Among the ironies of this show was the sheer number of people in it who were wearing T-shirts with English logos and other writing, including the sporting-goods maker The North Face; and the fact that the U.S. and Canada did something similar in the 1890’s and for decades afterwards. After major Native American resistance to U.S. occupation ended with the December 29, 1890 Native defeat at the battle of Wounded Knee, South Dakota, the U.S. government adopted a policy called “forced assimilation.” Native children were rounded up and sent to special “Indian schools” where they were forcibly indoctrinated into the ways of white American culture and, like the Ukrainian children held hostage by Russians, were punished severely if they spoke their native language or tried to hold on to their people’s traditional customs.
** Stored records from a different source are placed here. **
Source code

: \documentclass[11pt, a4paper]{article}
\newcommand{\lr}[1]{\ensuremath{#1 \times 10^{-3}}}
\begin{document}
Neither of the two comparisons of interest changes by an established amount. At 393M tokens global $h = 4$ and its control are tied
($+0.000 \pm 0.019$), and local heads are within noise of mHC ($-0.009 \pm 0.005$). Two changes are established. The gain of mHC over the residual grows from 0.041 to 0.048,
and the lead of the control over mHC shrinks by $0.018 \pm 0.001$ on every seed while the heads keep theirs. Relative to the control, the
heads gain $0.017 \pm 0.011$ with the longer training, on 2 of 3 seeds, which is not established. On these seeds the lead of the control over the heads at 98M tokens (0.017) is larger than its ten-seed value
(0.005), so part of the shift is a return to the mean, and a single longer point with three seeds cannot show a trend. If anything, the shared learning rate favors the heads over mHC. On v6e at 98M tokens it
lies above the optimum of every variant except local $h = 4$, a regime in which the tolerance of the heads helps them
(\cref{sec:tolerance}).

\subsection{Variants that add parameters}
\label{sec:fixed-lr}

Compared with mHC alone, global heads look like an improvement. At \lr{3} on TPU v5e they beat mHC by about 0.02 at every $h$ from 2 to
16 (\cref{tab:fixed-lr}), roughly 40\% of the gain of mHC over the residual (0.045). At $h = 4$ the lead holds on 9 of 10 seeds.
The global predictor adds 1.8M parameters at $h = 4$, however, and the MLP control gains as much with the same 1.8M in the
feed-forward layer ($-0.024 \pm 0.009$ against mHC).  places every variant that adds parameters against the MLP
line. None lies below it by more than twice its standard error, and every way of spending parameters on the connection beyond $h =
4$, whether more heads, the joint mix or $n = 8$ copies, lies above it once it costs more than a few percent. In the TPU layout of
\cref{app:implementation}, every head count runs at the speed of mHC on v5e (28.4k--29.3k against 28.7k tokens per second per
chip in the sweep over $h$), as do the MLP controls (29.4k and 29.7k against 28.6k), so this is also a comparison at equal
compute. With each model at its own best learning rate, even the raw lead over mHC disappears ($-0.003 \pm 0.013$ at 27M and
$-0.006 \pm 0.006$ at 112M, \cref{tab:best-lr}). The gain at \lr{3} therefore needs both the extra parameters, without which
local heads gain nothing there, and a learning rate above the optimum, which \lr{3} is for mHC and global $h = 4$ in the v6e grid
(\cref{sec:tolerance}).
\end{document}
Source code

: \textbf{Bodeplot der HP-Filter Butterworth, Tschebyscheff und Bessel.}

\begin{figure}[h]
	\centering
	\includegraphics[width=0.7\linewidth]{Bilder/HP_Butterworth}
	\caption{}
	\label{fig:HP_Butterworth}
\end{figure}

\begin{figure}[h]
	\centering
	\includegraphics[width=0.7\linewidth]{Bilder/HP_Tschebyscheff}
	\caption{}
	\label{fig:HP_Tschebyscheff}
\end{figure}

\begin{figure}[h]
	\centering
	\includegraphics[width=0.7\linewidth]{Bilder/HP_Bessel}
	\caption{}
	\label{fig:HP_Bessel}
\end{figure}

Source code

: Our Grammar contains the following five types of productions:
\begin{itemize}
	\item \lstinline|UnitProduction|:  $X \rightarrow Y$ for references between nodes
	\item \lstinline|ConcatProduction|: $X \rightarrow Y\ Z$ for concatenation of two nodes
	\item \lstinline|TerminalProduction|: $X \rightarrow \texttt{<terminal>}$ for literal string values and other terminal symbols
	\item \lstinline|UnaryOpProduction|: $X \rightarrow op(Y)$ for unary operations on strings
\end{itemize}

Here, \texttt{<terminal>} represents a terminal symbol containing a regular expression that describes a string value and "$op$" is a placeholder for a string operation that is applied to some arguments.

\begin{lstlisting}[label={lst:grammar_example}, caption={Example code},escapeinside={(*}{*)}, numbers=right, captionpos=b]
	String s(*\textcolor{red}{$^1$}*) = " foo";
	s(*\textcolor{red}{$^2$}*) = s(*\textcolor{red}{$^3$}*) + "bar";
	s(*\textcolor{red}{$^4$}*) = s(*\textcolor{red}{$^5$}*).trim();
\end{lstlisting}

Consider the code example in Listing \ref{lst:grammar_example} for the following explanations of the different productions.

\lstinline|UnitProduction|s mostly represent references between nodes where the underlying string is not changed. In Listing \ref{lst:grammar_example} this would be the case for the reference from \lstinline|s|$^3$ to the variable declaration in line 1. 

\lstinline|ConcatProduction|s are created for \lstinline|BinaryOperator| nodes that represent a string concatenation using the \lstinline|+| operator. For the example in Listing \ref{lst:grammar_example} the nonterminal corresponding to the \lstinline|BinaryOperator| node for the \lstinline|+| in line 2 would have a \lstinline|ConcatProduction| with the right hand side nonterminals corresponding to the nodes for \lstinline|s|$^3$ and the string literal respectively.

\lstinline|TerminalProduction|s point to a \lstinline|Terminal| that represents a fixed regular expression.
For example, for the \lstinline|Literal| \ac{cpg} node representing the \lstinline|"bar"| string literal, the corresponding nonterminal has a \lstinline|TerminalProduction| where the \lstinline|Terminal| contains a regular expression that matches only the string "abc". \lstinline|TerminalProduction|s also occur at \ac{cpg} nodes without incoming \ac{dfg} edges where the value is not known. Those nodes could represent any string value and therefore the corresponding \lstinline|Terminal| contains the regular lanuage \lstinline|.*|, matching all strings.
In another PBS documentary (https://moviemagg.blogspot.com/2022/11/buffy-saintemarie-carry-it-on-eagle.html), Canadian Cree Indian folksinger Buffy Sainte-Marie recalled being subjected to this abuse, including being kidnapped from her parents and adopted by a white family where she was subjected to physical, including sexual, abuse that lasted until she was old enough to go to college. The stated rationale behind this program was to “kill the Indian to save the man.”